→ **Record set**:

== == ==

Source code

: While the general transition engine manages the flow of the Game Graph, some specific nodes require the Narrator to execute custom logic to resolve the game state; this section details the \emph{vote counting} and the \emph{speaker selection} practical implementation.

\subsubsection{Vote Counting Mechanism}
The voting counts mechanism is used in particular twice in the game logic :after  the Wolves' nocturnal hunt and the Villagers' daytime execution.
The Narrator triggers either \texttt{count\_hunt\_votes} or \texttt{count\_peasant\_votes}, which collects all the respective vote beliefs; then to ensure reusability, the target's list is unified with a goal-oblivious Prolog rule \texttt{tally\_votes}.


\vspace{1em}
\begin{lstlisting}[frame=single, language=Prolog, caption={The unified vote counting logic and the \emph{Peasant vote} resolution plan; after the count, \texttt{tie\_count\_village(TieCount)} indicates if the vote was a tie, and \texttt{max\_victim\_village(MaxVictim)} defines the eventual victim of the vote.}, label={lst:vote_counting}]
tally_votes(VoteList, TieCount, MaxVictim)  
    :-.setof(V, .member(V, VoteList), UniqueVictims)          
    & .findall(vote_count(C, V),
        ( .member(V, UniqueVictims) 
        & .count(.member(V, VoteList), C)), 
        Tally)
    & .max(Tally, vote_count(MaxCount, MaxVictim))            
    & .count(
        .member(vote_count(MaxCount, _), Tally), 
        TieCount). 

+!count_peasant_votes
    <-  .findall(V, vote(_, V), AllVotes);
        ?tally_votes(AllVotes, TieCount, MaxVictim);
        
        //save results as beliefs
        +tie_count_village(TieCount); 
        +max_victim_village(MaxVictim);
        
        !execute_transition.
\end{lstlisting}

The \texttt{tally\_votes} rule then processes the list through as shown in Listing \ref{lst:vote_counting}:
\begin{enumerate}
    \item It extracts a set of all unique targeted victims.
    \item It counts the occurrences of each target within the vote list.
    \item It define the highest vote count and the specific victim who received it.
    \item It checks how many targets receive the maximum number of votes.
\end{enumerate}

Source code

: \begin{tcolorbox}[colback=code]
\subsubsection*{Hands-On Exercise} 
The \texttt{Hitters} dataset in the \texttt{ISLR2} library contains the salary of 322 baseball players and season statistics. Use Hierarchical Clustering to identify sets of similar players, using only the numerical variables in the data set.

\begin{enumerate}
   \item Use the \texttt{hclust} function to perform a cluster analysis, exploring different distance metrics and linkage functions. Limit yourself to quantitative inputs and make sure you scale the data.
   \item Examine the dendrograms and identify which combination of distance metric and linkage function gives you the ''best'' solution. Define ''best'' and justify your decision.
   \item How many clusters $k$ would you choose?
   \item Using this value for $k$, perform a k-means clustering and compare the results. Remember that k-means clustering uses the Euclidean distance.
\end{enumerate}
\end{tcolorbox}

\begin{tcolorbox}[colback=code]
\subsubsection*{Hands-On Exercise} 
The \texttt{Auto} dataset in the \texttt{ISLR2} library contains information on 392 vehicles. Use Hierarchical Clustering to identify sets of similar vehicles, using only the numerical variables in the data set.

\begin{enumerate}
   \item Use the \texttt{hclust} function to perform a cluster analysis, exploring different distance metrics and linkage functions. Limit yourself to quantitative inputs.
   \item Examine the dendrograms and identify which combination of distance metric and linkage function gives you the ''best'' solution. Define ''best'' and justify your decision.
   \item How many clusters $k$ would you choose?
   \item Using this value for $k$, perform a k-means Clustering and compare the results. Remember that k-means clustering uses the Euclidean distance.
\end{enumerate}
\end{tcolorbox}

== == ==

→ **Task description**:
In the records above, find each line that holds the word "Remember"; copy all such lines.

→ **Solution to the problem**:
   \item Using this value for $k$, perform a k-means clustering and compare the results. Remember that k-means clustering uses the Euclidean distance.
   \item Using this value for $k$, perform a k-means Clustering and compare the results. Remember that k-means clustering uses the Euclidean distance.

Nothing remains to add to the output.